- Assignment -
Among the lines below, the one containing "- 符合直觉，实现简单。" opens the range and the one containing "- **Publicidad Intrusiva:**" closes it. Print that range exactly, without the pictures.

- Materials provided -
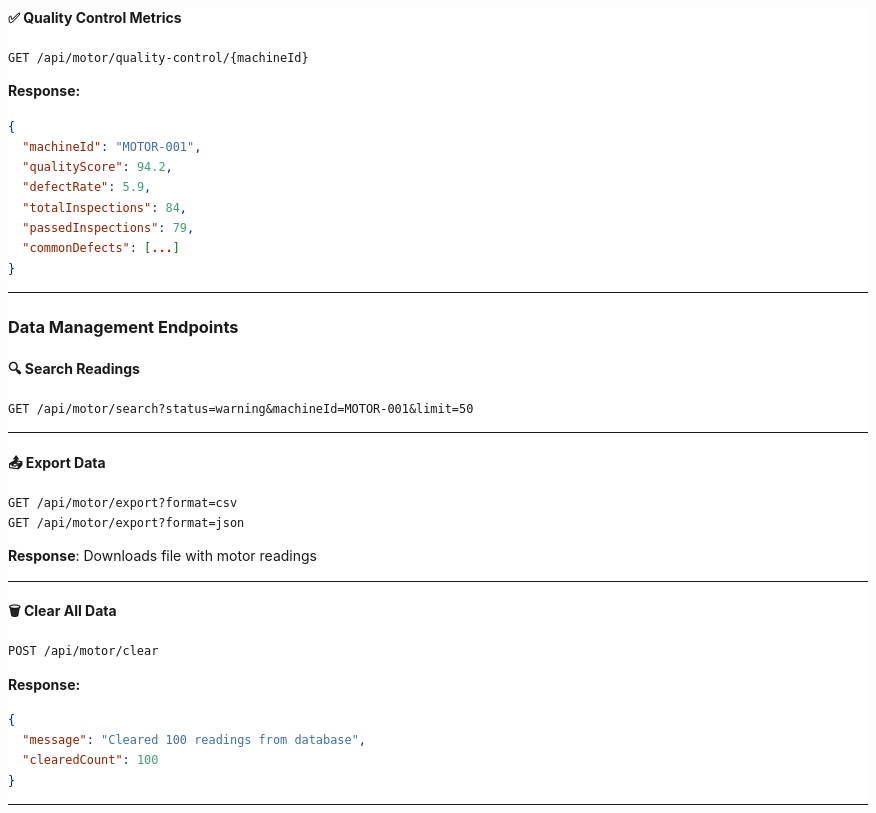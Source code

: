 
#### ✅ Quality Control Metrics

```http
GET /api/motor/quality-control/{machineId}
```

**Response:**

```json
{
  "machineId": "MOTOR-001",
  "qualityScore": 94.2,
  "defectRate": 5.9,
  "totalInspections": 84,
  "passedInspections": 79,
  "commonDefects": [...]
}
```

---

### Data Management Endpoints

#### 🔍 Search Readings

```http
GET /api/motor/search?status=warning&machineId=MOTOR-001&limit=50
```

---

#### 📤 Export Data

```http
GET /api/motor/export?format=csv
GET /api/motor/export?format=json
```

**Response**: Downloads file with motor readings

---

#### 🗑️ Clear All Data

```http
POST /api/motor/clear
```

**Response:**

```json
{
  "message": "Cleared 100 readings from database",
  "clearedCount": 100
}
```

---
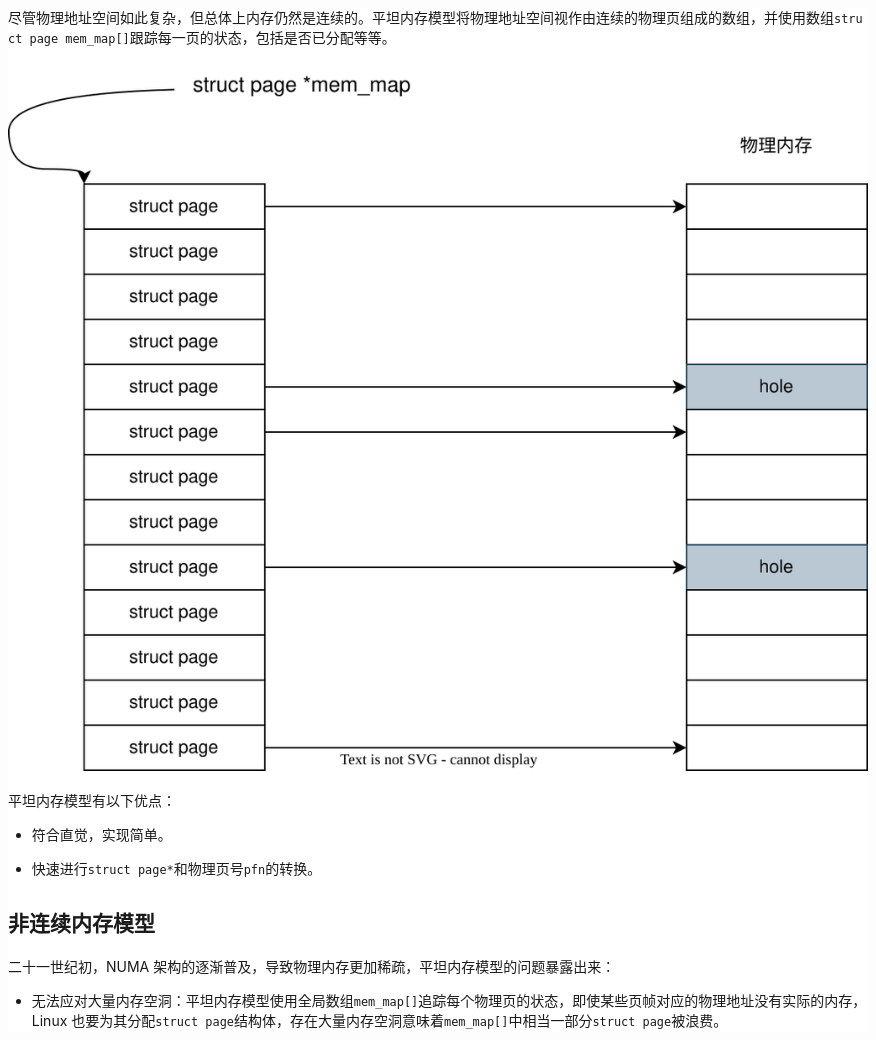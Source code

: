 
尽管物理地址空间如此复杂，但总体上内存仍然是连续的。平坦内存模型将物理地址空间视作由连续的物理页组成的数组，并使用数组`struct page mem_map[]`跟踪每一页的状态，包括是否已分配等等。

![FLATMEM 内存模型](images/FLATMEM.drawio.svg)

平坦内存模型有以下优点：

- 符合直觉，实现简单。

- 快速进行`struct page*`和物理页号`pfn`的转换。

## 非连续内存模型

二十一世纪初，NUMA 架构的逐渐普及，导致物理内存更加稀疏，平坦内存模型的问题暴露出来：

- 无法应对大量内存空洞：平坦内存模型使用全局数组`mem_map[]`追踪每个物理页的状态，即使某些页帧对应的物理地址没有实际的内存，Linux 也要为其分配`struct page`结构体，存在大量内存空洞意味着`mem_map[]`中相当一部分`struct page`被浪费。
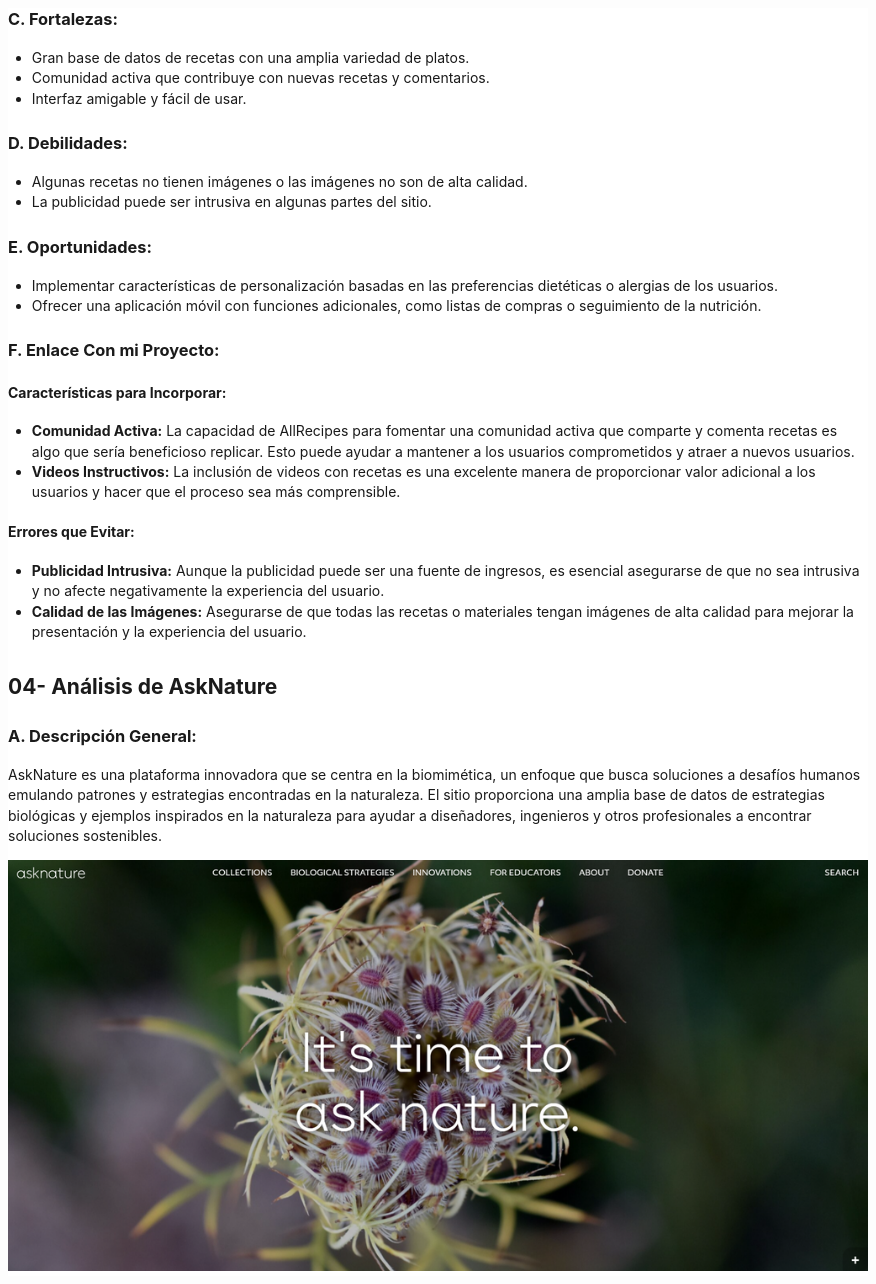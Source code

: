### C. Fortalezas:
- Gran base de datos de recetas con una amplia variedad de platos.
- Comunidad activa que contribuye con nuevas recetas y comentarios.
- Interfaz amigable y fácil de usar.

### D. Debilidades:
- Algunas recetas no tienen imágenes o las imágenes no son de alta calidad.
- La publicidad puede ser intrusiva en algunas partes del sitio.

### E. Oportunidades:
- Implementar características de personalización basadas en las preferencias dietéticas o alergias de los usuarios.
- Ofrecer una aplicación móvil con funciones adicionales, como listas de compras o seguimiento de la nutrición.

### F. Enlace Con mi Proyecto:

#### Características para Incorporar:
- **Comunidad Activa:** La capacidad de AllRecipes para fomentar una comunidad activa que comparte y comenta recetas es algo que sería beneficioso replicar. Esto puede ayudar a mantener a los usuarios comprometidos y atraer a nuevos usuarios.
- **Videos Instructivos:** La inclusión de videos con recetas es una excelente manera de proporcionar valor adicional a los usuarios y hacer que el proceso sea más comprensible.

#### Errores que Evitar:
- **Publicidad Intrusiva:** Aunque la publicidad puede ser una fuente de ingresos, es esencial asegurarse de que no sea intrusiva y no afecte negativamente la experiencia del usuario.
- **Calidad de las Imágenes:** Asegurarse de que todas las recetas o materiales tengan imágenes de alta calidad para mejorar la presentación y la experiencia del usuario.


## 04- Análisis de AskNature

### A. Descripción General:
AskNature es una plataforma innovadora que se centra en la biomimética, un enfoque que busca soluciones a desafíos humanos emulando patrones y estrategias encontradas en la naturaleza. El sitio proporciona una amplia base de datos de estrategias biológicas y ejemplos inspirados en la naturaleza para ayudar a diseñadores, ingenieros y otros profesionales a encontrar soluciones sostenibles.

![Vista Previa del sitio web](Imagenes/Competidor%2004.png)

- Solution -
- 符合直觉，实现简单。

- 快速进行`struct page*`和物理页号`pfn`的转换。

## 非连续内存模型

二十一世纪初，NUMA 架构的逐渐普及，导致物理内存更加稀疏，平坦内存模型的问题暴露出来：

- 无法应对大量内存空洞：平坦内存模型使用全局数组`mem_map[]`追踪每个物理页的状态，即使某些页帧对应的物理地址没有实际的内存，Linux 也要为其分配`struct page`结构体，存在大量内存空洞意味着`mem_map[]`中相当一部分`struct page`被浪费。
Source code

:### C. Fortalezas:
- Gran base de datos de recetas con una amplia variedad de platos.
- Comunidad activa que contribuye con nuevas recetas y comentarios.
- Interfaz amigable y fácil de usar.

### D. Debilidades:
- Algunas recetas no tienen imágenes o las imágenes no son de alta calidad.
- La publicidad puede ser intrusiva en algunas partes del sitio.

### E. Oportunidades:
- Implementar características de personalización basadas en las preferencias dietéticas o alergias de los usuarios.
- Ofrecer una aplicación móvil con funciones adicionales, como listas de compras o seguimiento de la nutrición.

### F. Enlace Con mi Proyecto:

#### Características para Incorporar:
- **Comunidad Activa:** La capacidad de AllRecipes para fomentar una comunidad activa que comparte y comenta recetas es algo que sería beneficioso replicar. Esto puede ayudar a mantener a los usuarios comprometidos y atraer a nuevos usuarios.
- **Videos Instructivos:** La inclusión de videos con recetas es una excelente manera de proporcionar valor adicional a los usuarios y hacer que el proceso sea más comprensible.

#### Errores que Evitar:
- **Publicidad Intrusiva:** Aunque la publicidad puede ser una fuente de ingresos, es esencial asegurarse de que no sea intrusiva y no afecte negativamente la experiencia del usuario.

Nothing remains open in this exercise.